Common misconception: The vast majority of musicians/photographers/graphic designers/etc. are hobbyists who have loads of free time in which to leisurely pursue their artsy-fartsy trade.
Fact: There are many amateur artists. However, if the expectation is one of professional-quality art, it needs to be funded accordingly, especially for an event that is generating money.
In my personal experience, drama productions tend to have issues with budgeting money to pay musicians. Don’t get me wrong, I’ve had some fantastic experiences with theater companies (most notably the Walking Shadow Theatre Co.), and I love actors/directors/dancers/stage managers/lighting technicians/etc. The problem is that, since the people managing the finances/organization of drama productions are almost exclusively actors/directors who focus the vast majority of their energy on casting and figuring out how to pay the best actors/dancers possible, musicians are frequently hired as an afterthought. And once they’ve got a killer cast, dependable tech crew and a rockin’ venue, there’s nothing left to pay the musicians. I totally get it, and I respect that kind of dedication to one’s art, but an artist is an artist and we’re all in this together… right? We’re all the same kind of crazy for wanting to do art for a living, and in order to eat we all need to get paid living wages. Now, it’s worth noting that it’s hard to pay anybody living wages off of the revenue generated by small theater productions, so oftentimes everyone is starving, which somehow makes it okay. Not that it’s okay to starve… but you know what I mean.
A unique approach to procuring pro bono work is the “performance opportunity,” where someone extends an invitation to participate in their production, the only compensation for which is the great exposure it will afford you. Sometimes, if exposure is what you’re after and you can afford the time commitment, these gigs can be great–but only if it means that the time/effort that would/should have been invested in procuring the funds to pay you is still available for promoting/appreciating you. This is a different kind of budgeting, but not necessarily less meaningful. When somebody goes out of their way to publicly show genuine appreciation, it’s worth a whole hell-of-a-lot, on both professional and spiritual levels. But it can be hard to tell going into a gig if you’ll be treated well, which requires a rather well-developed judge of character (and there’s a damn steep learning curve).

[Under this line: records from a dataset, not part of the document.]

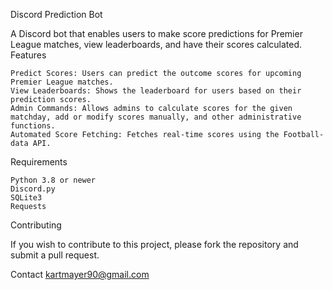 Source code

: Discord Prediction Bot

A Discord bot that enables users to make score predictions for Premier League matches, view leaderboards, and have their scores calculated.
Features

    Predict Scores: Users can predict the outcome scores for upcoming Premier League matches.
    View Leaderboards: Shows the leaderboard for users based on their prediction scores.
    Admin Commands: Allows admins to calculate scores for the given matchday, add or modify scores manually, and other administrative functions.
    Automated Score Fetching: Fetches real-time scores using the Football-data API.

Requirements

    Python 3.8 or newer
    Discord.py
    SQLite3
    Requests

Contributing

If you wish to contribute to this project, please fork the repository and submit a pull request.

Contact
kartmayer90@gmail.com
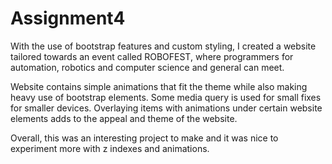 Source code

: # Assignment4

With the use of bootstrap features and custom styling, I created a website tailored towards an event called ROBOFEST, where programmers for automation, robotics and computer science and general can meet. 

Website contains simple animations that fit the theme while also making heavy use of bootstrap elements. Some media query is used for small fixes for smaller devices. Overlaying items with animations under certain website elements adds to the appeal and theme of the website. 

Overall, this was an interesting project to make and it was nice to experiment more with z indexes and animations.
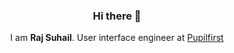 <h3 align="center">Hi there 👋</h3>
<p align="center">I am <strong>Raj Suhail</strong>. User interface engineer at <a href="https://www.pupilfirst.com">Pupilfirst</a></p>
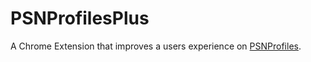 # PSNProfilesPlus

A Chrome Extension that improves a users experience on <a href="https://psnprofiles.com/" target="_blank">PSNProfiles</a>.
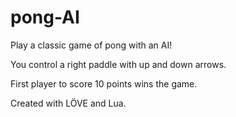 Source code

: # pong-AI

Play a classic game of pong with an AI!

You control a right paddle with up and down arrows.

First player to score 10 points wins the game.

Created with LÖVE and Lua.
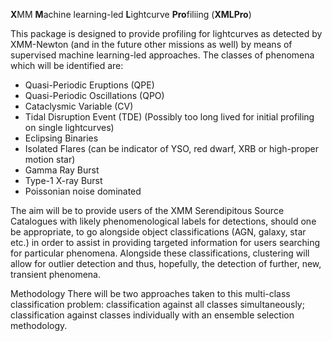 **X**MM **M**achine learning-led **L**ightcurve **Pro**filiing (**XMLPro**)

This package is designed to provide profiling for lightcurves as detected by XMM-Newton (and in the future other missions as well) by means of supervised machine learning-led approaches. The classes of phenomena which will be identified are:

- Quasi-Periodic Eruptions (QPE)
- Quasi-Periodic Oscillations (QPO)
- Cataclysmic Variable (CV)
- Tidal Disruption Event (TDE) (Possibly too long lived for initial profiling on single lightcurves)
- Eclipsing Binaries
- Isolated Flares (can be indicator of YSO, red dwarf, XRB or high-proper motion star)
- Gamma Ray Burst
- Type-1 X-ray Burst
- Poissonian noise dominated

The aim will be to provide users of the XMM Serendipitous Source Catalogues with likely phenomenological labels for detections, should one be appropriate, to go alongside object classifications (AGN, galaxy, star etc.) in order to assist in providing targeted information for users searching for particular phenomena. Alongside these classifications, clustering will allow for outlier detection and thus, hopefully, the detection of further, new, transient phenomena.


Methodology
There will be two approaches taken to this multi-class classification problem: classification against all classes simultaneously; classification against classes individually with an ensemble selection methodology.
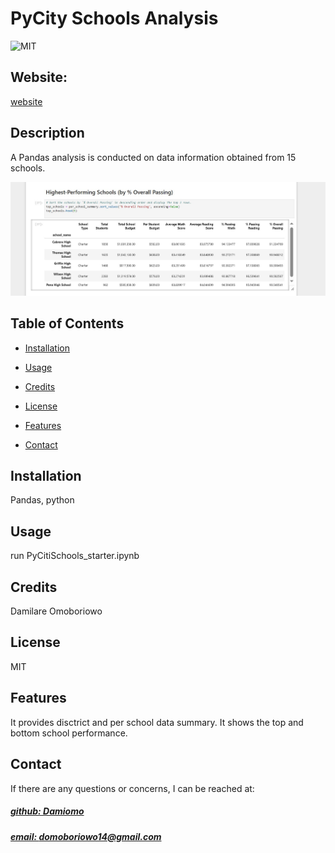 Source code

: # PyCity Schools Analysis
![MIT](https://img.shields.io/badge/License-MIT-blue)

## Website: 
[website](https://github.com/Damiomo/School-Pandas-Analysis)

## Description
A Pandas analysis is conducted on data information obtained from 15 schools.

![app_image](summary.jpg)

## Table of Contents
- [Installation](#installation)
- [Usage](#usage)
- [Credits](#credits)
- [License](#license)
- [Features](#features)

- [Contact](#contact)

## Installation
Pandas, python

## Usage
run PyCitiSchools_starter.ipynb

## Credits
Damilare Omoboriowo

## License
MIT

## Features
It provides disctrict and per school data summary.  It shows the top and bottom school performance.



## Contact
If there are any questions or concerns, I can be reached at:
##### [github: Damiomo](https://github.com/Damiomo)
##### [email: domoboriowo14@gmail.com](mailto:domoboriowo14@gmail.com)
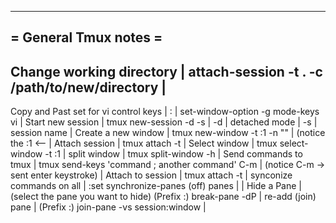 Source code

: --------------------------------------------------------------------------------
= General Tmux notes =
--------------------------------------------------------------------------------
  Change working directory   | attach-session -t . -c /path/to/new/directory
                             |
--------------------------------------------------------------------------------
Copy and Past
  set for vi control keys    | <C-b>:
                             | set-window-option -g mode-keys vi
                             |
Start new session            | tmux new-session -d -s <session name>
                             |   -d   |  detached mode
                             |   -s   |  session name
                             |
Create a new window          | tmux new-window -t <session name>:1 -n "<window name>"
                             |   (notice the <session name>:1  <--
                             |
Attach session               | tmux attach -t <session name>
                             |
Select window                | tmux select-window -t <session name>:1
                             |
split window                 | tmux split-window -h
                             |
Send commands to tmux        | tmux send-keys 'command ; another command' C-m
                             |   (notice C-m -> sent enter keystroke)
                             |
Attach to session            | tmux attach -t <session name>
                             |
synconize commands on all    | :set synchronize-panes (off)
panes                        |
                             |
Hide a Pane                  | (select the pane you want to hide) (Prefix :) break-pane -dP
                             |
re-add (join) pane           | (Prefix :) join-pane -vs session:window
                             |
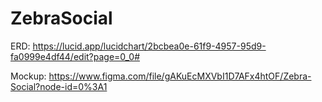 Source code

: # ZebraSocial

ERD: https://lucid.app/lucidchart/2bcbea0e-61f9-4957-95d9-fa0999e4df44/edit?page=0_0#

Mockup: https://www.figma.com/file/gAKuEcMXVbI1D7AFx4htOF/Zebra-Social?node-id=0%3A1
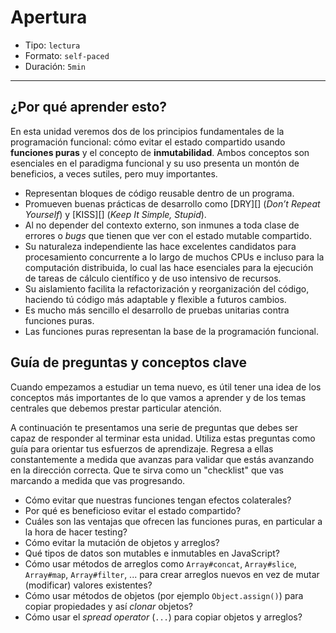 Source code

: # Apertura

* Tipo: `lectura`
* Formato: `self-paced`
* Duración: `5min`

***

## ¿Por qué aprender esto?

En esta unidad veremos dos de los principios fundamentales de la programación
funcional: cómo evitar el estado compartido usando **funciones puras** y el
concepto de **inmutabilidad**. Ambos conceptos son esenciales en el paradigma
funcional y su uso presenta un montón de beneficios, a veces sutiles, pero muy
importantes.

* Representan bloques de código reusable dentro de un programa.
* Promueven buenas prácticas de desarrollo como [DRY][]
  (*Don’t Repeat Yourself*) y [KISS][] (*Keep It Simple, Stupid*).
* Al no depender del contexto externo, son inmunes a toda clase de errores o
  *bugs* que tienen que ver con el estado mutable compartido.
* Su naturaleza independiente las hace excelentes candidatos para procesamiento
  concurrente a lo largo de muchos CPUs e incluso para la computación
  distribuida, lo cual las hace esenciales para la ejecución de tareas de
  cálculo científico y de uso intensivo de recursos.
* Su aislamiento facilita la refactorización y reorganización del código,
  haciendo tú código más adaptable y flexible a futuros cambios.
* Es mucho más sencillo el desarrollo de pruebas unitarias contra funciones
  puras.
* Las funciones puras representan la base de la programación funcional.

## Guía de preguntas y conceptos clave

Cuando empezamos a estudiar un tema nuevo, es útil tener una idea de los
conceptos más importantes de lo que vamos a aprender y de los temas centrales
que debemos prestar particular atención.

A continuación te presentamos una serie de preguntas que debes ser capaz de
responder al terminar esta unidad. Utiliza estas preguntas como guía para
orientar tus esfuerzos de aprendizaje. Regresa a ellas constantemente a medida
que avanzas para validar que estás avanzando en la dirección correcta. Que te
sirva como un "checklist" que vas marcando a medida que vas progresando.

* Cómo evitar que nuestras funciones tengan efectos colaterales?
* Por qué es beneficioso evitar el estado compartido?
* Cuáles son las ventajas que ofrecen las funciones puras, en particular a la
  hora de hacer testing?
* Cómo evitar la mutación de objetos y arreglos?
* Qué tipos de datos son mutables e inmutables en JavaScript?
* Cómo usar métodos de arreglos como `Array#concat`, `Array#slice`, `Array#map`,
  `Array#filter`, ... para crear arreglos nuevos en vez de mutar (modificar)
  valores existentes?
* Cómo usar métodos de objetos (por ejemplo `Object.assign()`) para copiar
  propiedades y así *clonar* objetos?
* Cómo usar el *spread operator* (`...`) para copiar objetos y arreglos?
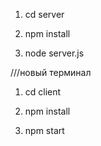 1. cd server

2. npm install 

3. node server.js


///новый терминал 

1. cd client 

2. npm install 

3. npm start 
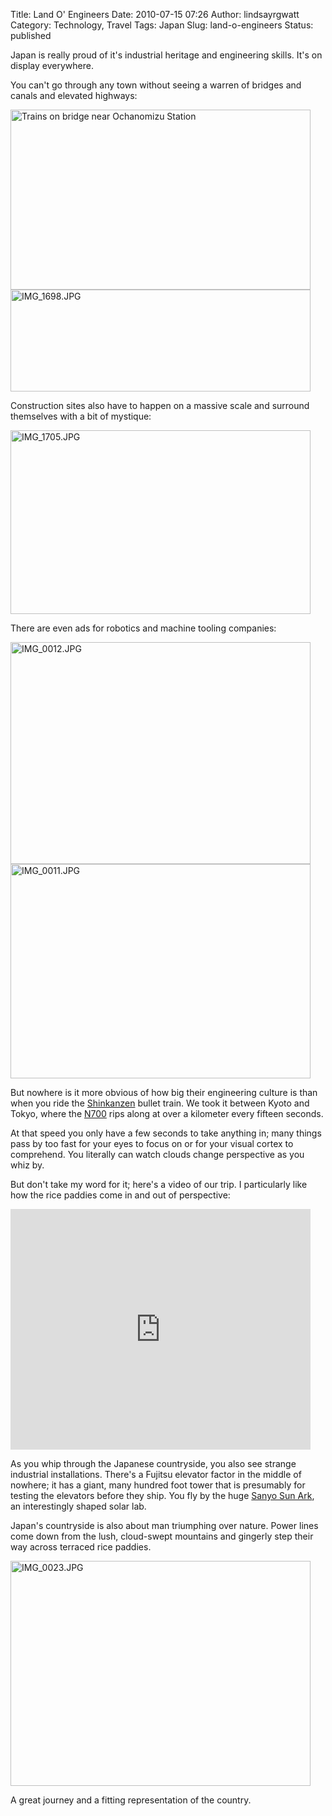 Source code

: Title: Land O' Engineers
Date: 2010-07-15 07:26
Author: lindsayrgwatt
Category: Technology, Travel
Tags: Japan
Slug: land-o-engineers
Status: published

Japan is really proud of it's industrial heritage and engineering skills. It's on display everywhere.

You can't go through any town without seeing a warren of bridges and canals and elevated highways:

<img src="{static}/images/2010/07/IMG_1072.jpg" width="480" height="288" alt="Trains on bridge near Ochanomizu Station" />

<img src="{static}/images/2010/07/IMG_1698.jpg" width="480" height="163" alt="IMG_1698.JPG" />

Construction sites also have to happen on a massive scale and surround themselves with a bit of mystique:

<img src="{static}/images/2010/07/IMG_1705.jpg" width="480" height="294" alt="IMG_1705.JPG" />

There are even ads for robotics and machine tooling companies:

<img src="{static}/images/2010/07/IMG_00121.jpg" width="480" height="355" alt="IMG_0012.JPG" />

<img src="{static}/images/2010/07/IMG_0011.jpg" width="480" height="343" alt="IMG_0011.JPG" />

But nowhere is it more obvious of how big their engineering culture is than when you ride the [Shinkanzen](http://en.wikipedia.org/wiki/Shinkansen) bullet train. We took it between Kyoto and Tokyo, where the [N700](http://en.wikipedia.org/wiki/N700_Series_Shinkansen) rips along at over a kilometer every fifteen seconds.

At that speed you only have a few seconds to take anything in; many things pass by too fast for your eyes to focus on or for your visual cortex to comprehend. You literally can watch clouds change perspective as you whiz by.

But don't take my word for it; here's a video of our trip. I particularly like how the rice paddies come in and out of perspective:

<iframe width="480" height="385" src="https://www.youtube.com/embed/QVWq9utHviI" frameborder="0" allow="accelerometer; autoplay; clipboard-write; encrypted-media; gyroscope; picture-in-picture" allowfullscreen></iframe>

As you whip through the Japanese countryside, you also see strange industrial installations. There's a Fujitsu elevator factor in the middle of nowhere; it has a giant, many hundred foot tower that is presumably for testing the elevators before they ship. You fly by the huge [Sanyo Sun Ark](http://sanyo.com/solarark/en/lab/), an interestingly shaped solar lab.

Japan's countryside is also about man triumphing over nature. Power lines come down from the lush, cloud-swept mountains and gingerly step their way across terraced rice paddies.

<img src="{static}/images/2010/07/IMG_0023.jpg" width="480" height="360" alt="IMG_0023.JPG" />

A great journey and a fitting representation of the country.
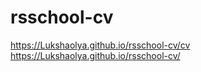 # rsschool-cv
https://Lukshaolya.github.io/rsschool-cv/cv
https://Lukshaolya.github.io/rsschool-cv/
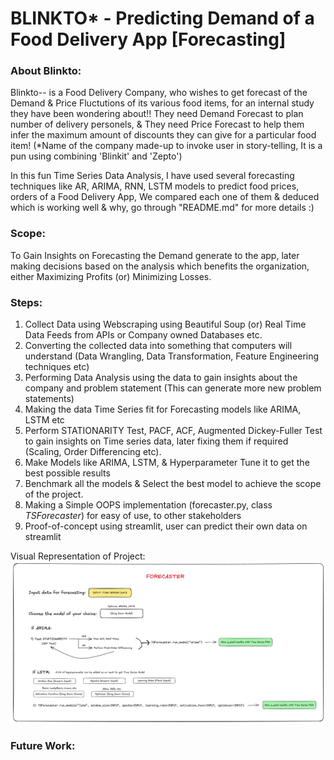 # BLINKTO* - Predicting Demand of a Food Delivery App [Forecasting]

### About Blinkto:
Blinkto-- is a Food Delivery Company, who wishes to get forecast of the Demand & Price Fluctutions of its various food items, for an internal study they have been wondering about!! They need Demand Forecast to plan number of delivery personels, & They need Price Forecast to help them infer the maximum amount of discounts they can give for a particular food item! (*Name of the company made-up to invoke user in story-telling, It is a pun using combining 'Blinkit' and 'Zepto')

In this fun Time Series Data Analysis, I have used several forecasting techniques like AR, ARIMA, RNN, LSTM models to predict food prices, orders of a Food Delivery App, We compared each one of them &amp; deduced which is working well &amp; why, go through "README.md" for more details :)
<br>

### Scope:
To Gain Insights on Forecasting the Demand generate to the app, later making decisions based on the analysis which benefits the organization, either Maximizing Profits (or) Minimizing Losses.

### Steps:
1) Collect Data using Webscraping using Beautiful Soup (or) Real Time Data Feeds from APIs or Company owned Databases etc. 
2) Converting the collected data into something that computers will understand (Data Wrangling, Data Transformation, Feature Engineering techniques etc)
3) Performing Data Analysis using the data to gain insights about the company and problem statement (This can generate more new problem statements)
4) Making the data Time Series fit for Forecasting models like ARIMA, LSTM etc
5) Perform STATIONARITY Test, PACF, ACF, Augmented Dickey-Fuller Test to gain insights on Time series data, later fixing them if required (Scaling, Order Differencing etc).
6) Make Models like ARIMA, LSTM, \& Hyperparameter Tune it to get the best possible results
7) Benchmark all the models \& Select the best model to achieve the scope of the project.
8) Making a Simple OOPS implementation (forecaster.py, class $TSForecaster$) for easy of use, to other stakeholders
9) Proof-of-concept using streamlit, user can predict their own data on streamlit

Visual Representation of Project:
![alt text](image.png)

### Future Work:
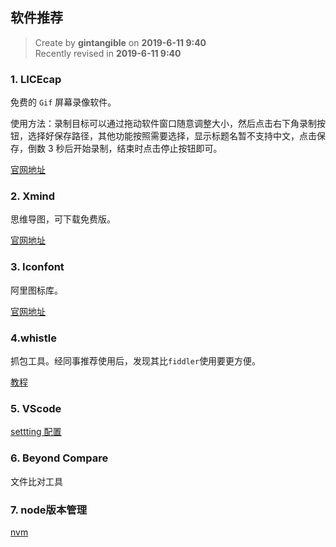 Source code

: ## 软件推荐

> Create by **gintangible** on **2019-6-11 9:40**  
> Recently revised in **2019-6-11 9:40**

### 1. LICEcap

免费的 `Gif` 屏幕录像软件。

使用方法：录制目标可以通过拖动软件窗口随意调整大小，然后点击右下角录制按钮，选择好保存路径，其他功能按照需要选择，显示标题名暂不支持中文，点击保存，倒数 3 秒后开始录制，结束时点击停止按钮即可。

[官网地址](https://www.cockos.com/licecap/)

### 2. Xmind

思维导图，可下载免费版。

[官网地址](https://www.xmind.cn/)

### 3. Iconfont

阿里图标库。

[官网地址](https://www.iconfont.cn/)

### 4.whistle

抓包工具。经同事推荐使用后，发现其比`fiddler`使用要更方便。

[教程](./whistle.md)

### 5. VScode

[settting 配置](./vscode.md)

### 6. Beyond Compare

文件比对工具

### 7. node版本管理

[nvm](https://github.com/coreybutler/nvm-windows)

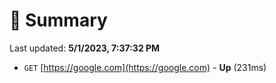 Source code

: # 📖 Summary
Last updated: **5/1/2023, 7:37:32 PM**

- `GET` [https://google.com](https://google.com) - **Up** (231ms)
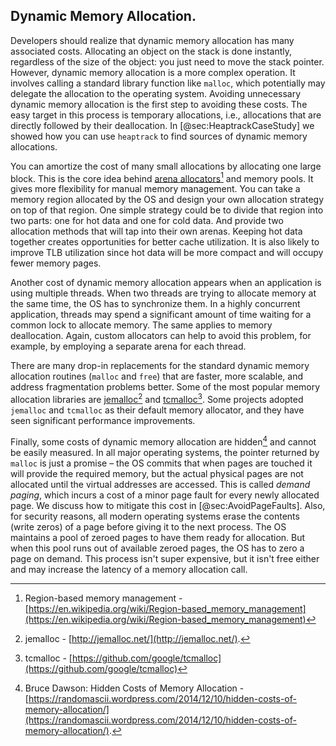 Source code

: ## Dynamic Memory Allocation.

Developers should realize that dynamic memory allocation has many associated costs. Allocating an object on the stack is done instantly, regardless of the size of the object: you just need to move the stack pointer. However, dynamic memory allocation is a more complex operation. It involves calling a standard library function like `malloc`, which potentially may delegate the allocation to the operating system. Avoiding unnecessary dynamic memory allocation is the first step to avoiding these costs. The easy target in this process is temporary allocations, i.e., allocations that are directly followed by their deallocation. In [@sec:HeaptrackCaseStudy] we showed how you can use `heaptrack` to find sources of dynamic memory allocations.

You can amortize the cost of many small allocations by allocating one large block. This is the core idea behind [arena allocators](https://en.wikipedia.org/wiki/Region-based_memory_management)[^16] and memory pools. It gives more flexibility for manual memory management. You can take a memory region allocated by the OS and design your own allocation strategy on top of that region. One simple strategy could be to divide that region into two parts: one for hot data and one for cold data. And provide two allocation methods that will tap into their own arenas. Keeping hot data together creates opportunities for better cache utilization. It is also likely to improve TLB utilization since hot data will be more compact and will occupy fewer memory pages. 

Another cost of dynamic memory allocation appears when an application is using multiple threads. When two threads are trying to allocate memory at the same time, the OS has to synchronize them. In a highly concurrent application, threads may spend a significant amount of time waiting for a common lock to allocate memory. The same applies to memory deallocation. Again, custom allocators can help to avoid this problem, for example, by employing a separate arena for each thread.

There are many drop-in replacements for the standard dynamic memory allocation routines (`malloc` and `free`) that are faster, more scalable, and address fragmentation problems better. Some of the most popular memory allocation libraries are [jemalloc](http://jemalloc.net/)[^17] and [tcmalloc](https://github.com/google/tcmalloc)[^18]. Some projects adopted `jemalloc` and `tcmalloc` as their default memory allocator, and they have seen significant performance improvements. 

Finally, some costs of dynamic memory allocation are hidden[^20] and cannot be easily measured. In all major operating systems, the pointer returned by `malloc` is just a promise – the OS commits that when pages are touched it will provide the required memory, but the actual physical pages are not allocated until the virtual addresses are accessed. This is called *demand paging*, which incurs a cost of a minor page fault for every newly allocated page. We discuss how to mitigate this cost in [@sec:AvoidPageFaults]. Also, for security reasons, all modern operating systems erase the contents (write zeros) of a page before giving it to the next process. The OS maintains a pool of zeroed pages to have them ready for allocation. But when this pool runs out of available zeroed pages, the OS has to zero a page on demand. This process isn't super expensive, but it isn't free either and may increase the latency of a memory allocation call.

[^16]: Region-based memory management - [https://en.wikipedia.org/wiki/Region-based_memory_management](https://en.wikipedia.org/wiki/Region-based_memory_management)
[^17]: jemalloc - [http://jemalloc.net/](http://jemalloc.net/).
[^18]: tcmalloc - [https://github.com/google/tcmalloc](https://github.com/google/tcmalloc)
[^20]: Bruce Dawson: Hidden Costs of Memory Allocation - [https://randomascii.wordpress.com/2014/12/10/hidden-costs-of-memory-allocation/](https://randomascii.wordpress.com/2014/12/10/hidden-costs-of-memory-allocation/).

Here are some very effective techniques that one can use to increase the chance that he/she will be afforded this kind of non-monetary compensation, all of which fall under the ‘good person’ heading:
- Be genuine
- Do your best
- Treat others with respect
- Collaborate as much as you damn can
- Project confidence!
By no means do I always act this way, but in the situations where I have, there’s always been somebody there to notice and go out of the way to make sure I feel appreciated. And I’d like to propose that, as artists, it’s our responsibility to be that person going out of the way for our peers, whenever the opportunity arises, because that’s a big part of what the scene is all about. Let’s not just budget money to pay fellow musicians, but set aside time/energy and genuine thoughtfulness, and even some love. I’m lucky enough to be part of an incredibly supportive arts community here in the Twin Cities, and everything I know about how this should work is based off of the many inspiring interactions I’ve had with some amazing individuals, and y’all know who you are.